= Gary Taylor (scholar) =

American academic, professor, author and editor

Gary Taylor (born 1953) is an American academic, Robert Lawton Distinguished University Professor of English at Florida State University, author of numerous books and articles, and joint editor of The Oxford Shakespeare, The Oxford Middleton, and "The New Oxford Shakespeare."

==Life==
The first member of his family to graduate from high school, Taylor won scholarships that led to bachelor's degrees in English and Classics from the University of Kansas (1975) and to a doctorate in English from the University of Cambridge (1988). With Stanley Wells, he worked for eight years as the "enfant terrible" of the Oxford Shakespeare (1978–86), a project that generated much controversy through editorial decisions such as printing two separate texts of King Lear and accepting and publicizing a manuscript attribution to Shakespeare of a poem commonly known as "Shall I die?" (an attribution that has since been almost universally rejected). He has taught at Oxford University, Catholic University of America, Brandeis University (where he was Chair of the English department), and the University of Alabama (where he directed the Hudson Strode Program in Renaissance Studies, 1995–2005). In 2005, he joined the English Department at Florida State University, where he became founder and first director of the interdisciplinary History of Text Technologies program, and served six years as department chair.

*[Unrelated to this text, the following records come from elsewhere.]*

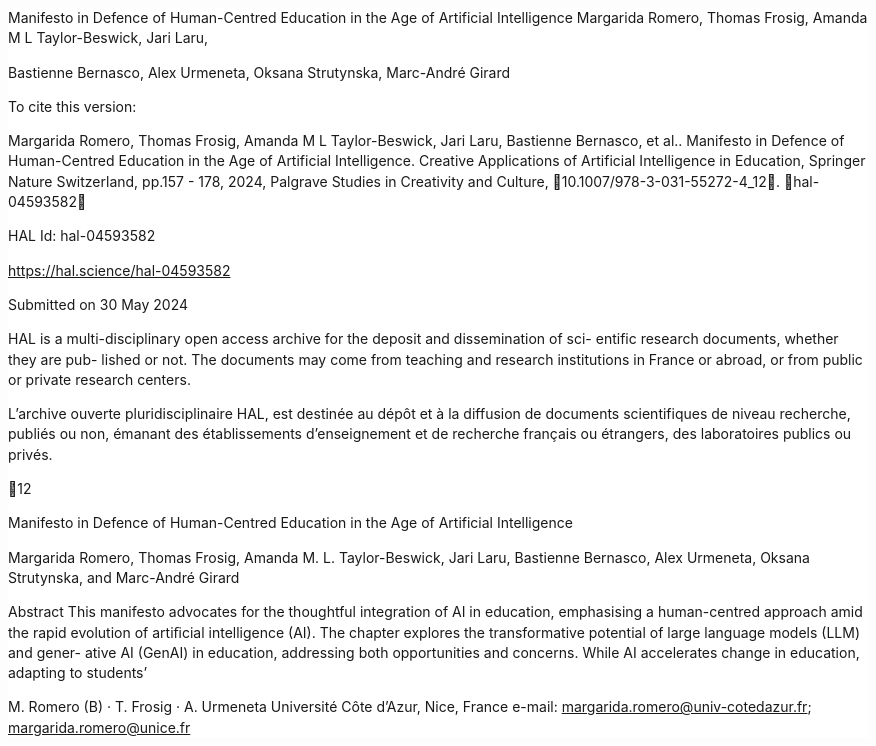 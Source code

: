 Manifesto in Defence of Human-Centred Education in
the Age of Artificial Intelligence
Margarida Romero, Thomas Frosig, Amanda M L Taylor-Beswick, Jari Laru,

Bastienne Bernasco, Alex Urmeneta, Oksana Strutynska, Marc-André Girard

To cite this version:

Margarida Romero, Thomas Frosig, Amanda M L Taylor-Beswick, Jari Laru, Bastienne Bernasco, et
al.. Manifesto in Defence of Human-Centred Education in the Age of Artificial Intelligence. Creative
Applications of Artificial Intelligence in Education, Springer Nature Switzerland, pp.157 - 178, 2024,
Palgrave Studies in Creativity and Culture, ￿10.1007/978-3-031-55272-4\_12￿. ￿hal-04593582￿

HAL Id: hal-04593582

https://hal.science/hal-04593582

Submitted on 30 May 2024

HAL is a multi-disciplinary open access
archive for the deposit and dissemination of sci-
entific research documents, whether they are pub-
lished or not. The documents may come from
teaching and research institutions in France or
abroad, or from public or private research centers.

L’archive ouverte pluridisciplinaire HAL, est
destinée au dépôt et à la diffusion de documents
scientifiques de niveau recherche, publiés ou non,
émanant des établissements d’enseignement et de
recherche français ou étrangers, des laboratoires
publics ou privés.

12 

Manifesto in Defence of Human-Centred 
Education in the Age of Artificial 
Intelligence 

Margarida Romero, Thomas Frosig, 
Amanda M. L. Taylor-Beswick, Jari Laru, 
Bastienne Bernasco, Alex Urmeneta, Oksana Strutynska, 
and Marc-André Girard 

Abstract This manifesto advocates for the thoughtful integration of 
AI 
in education, emphasising a human-centred approach amid the 
rapid evolution of artiﬁcial intelligence (AI). The chapter explores the 
transformative potential of large language models (LLM) and gener-
ative AI (GenAI) 
in education, addressing both opportunities and 
concerns. While AI accelerates change in education, adapting to students’

M. Romero (B) · T. Frosig · A. Urmeneta 
Université Côte d’Azur, Nice, France 
e-mail: margarida.romero@univ-cotedazur.fr; margarida.romero@unice.fr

Taylor has written extensively on Shakespeare, Middleton, early modern culture, canon formation, race and ethnicity, gender and masculinity. Four of his works are included in the Random House list of the hundred most important books on Shakespeare (more than any other non-British author). He is best known for his work as an editor, textual critic, and editorial theorist, for which he has received fellowships from the Folger Shakespeare Library, the National Endowment for the Humanities, and the John Simon Guggenheim Memorial Foundation. He has also written for Time, The Guardian, and other periodicals, spoken to many theatre audiences, and been often interviewed on radio and television.

Taylor devoted twenty years to The Collected Works of Thomas Middleton, published by Oxford University Press in 2007. With John Lavagnino, he led a team of 75 contributors from 12 countries to produce "the Middleton First Folio," designed to establish Middleton’s status as "our other Shakespeare." Among other works, Taylor and Lavagnino chose to print the entire texts of William Shakespeare's plays Macbeth and Measure for Measure, on the theory that Middleton revised both of these plays after their original composition. They include Shakespeare's Timon of Athens as well, but in this case postulating that it was a collaboration between the two authors. Also included in the volume are such anonymous plays as A Yorkshire Tragedy, The Second Maiden's Tragedy (presented under the title The Lady's Tragedy) and The Revenger's Tragedy, which are generally, though not universally, credited to Middleton by modern scholars.

==Selected works==
- Books
- Gary Taylor and Michael Warren, eds., The Division of the Kingdoms (1983).
- Stanley Wells, Gary Taylor, John Jowett and William Montgomery, William Shakespeare: A Textual Companion (1987).
- Reinventing Shakespeare: A Cultural History from the Restoration to the Present (1989).
- Gary Taylor and John Jowett, Shakespeare Reshaped 1606-1623 (1993).
- Cultural Selection (1996).
- Castration: An Abbreviated History of Western Manhood (2000).
- Buying Whiteness: Race, Culture, and Identity from Columbus to Hip Hop (2005).
- William Shakespeare, Complete Works, eds. Stanley Wells, Gary Taylor, John Jowett and William Montgomery (1986, rev. 2005).
- John Fletcher, The Tamer Tamed, ed. Celia R. Daileader and Gary Taylor (2006).
- Thomas Middleton and Early Modern Textual Culture, gen. eds. Gary Taylor and John Lavagnino (2007).
- The Collected Works of Thomas Middleton, gen. eds. Gary Taylor and John Lavagnino (2007).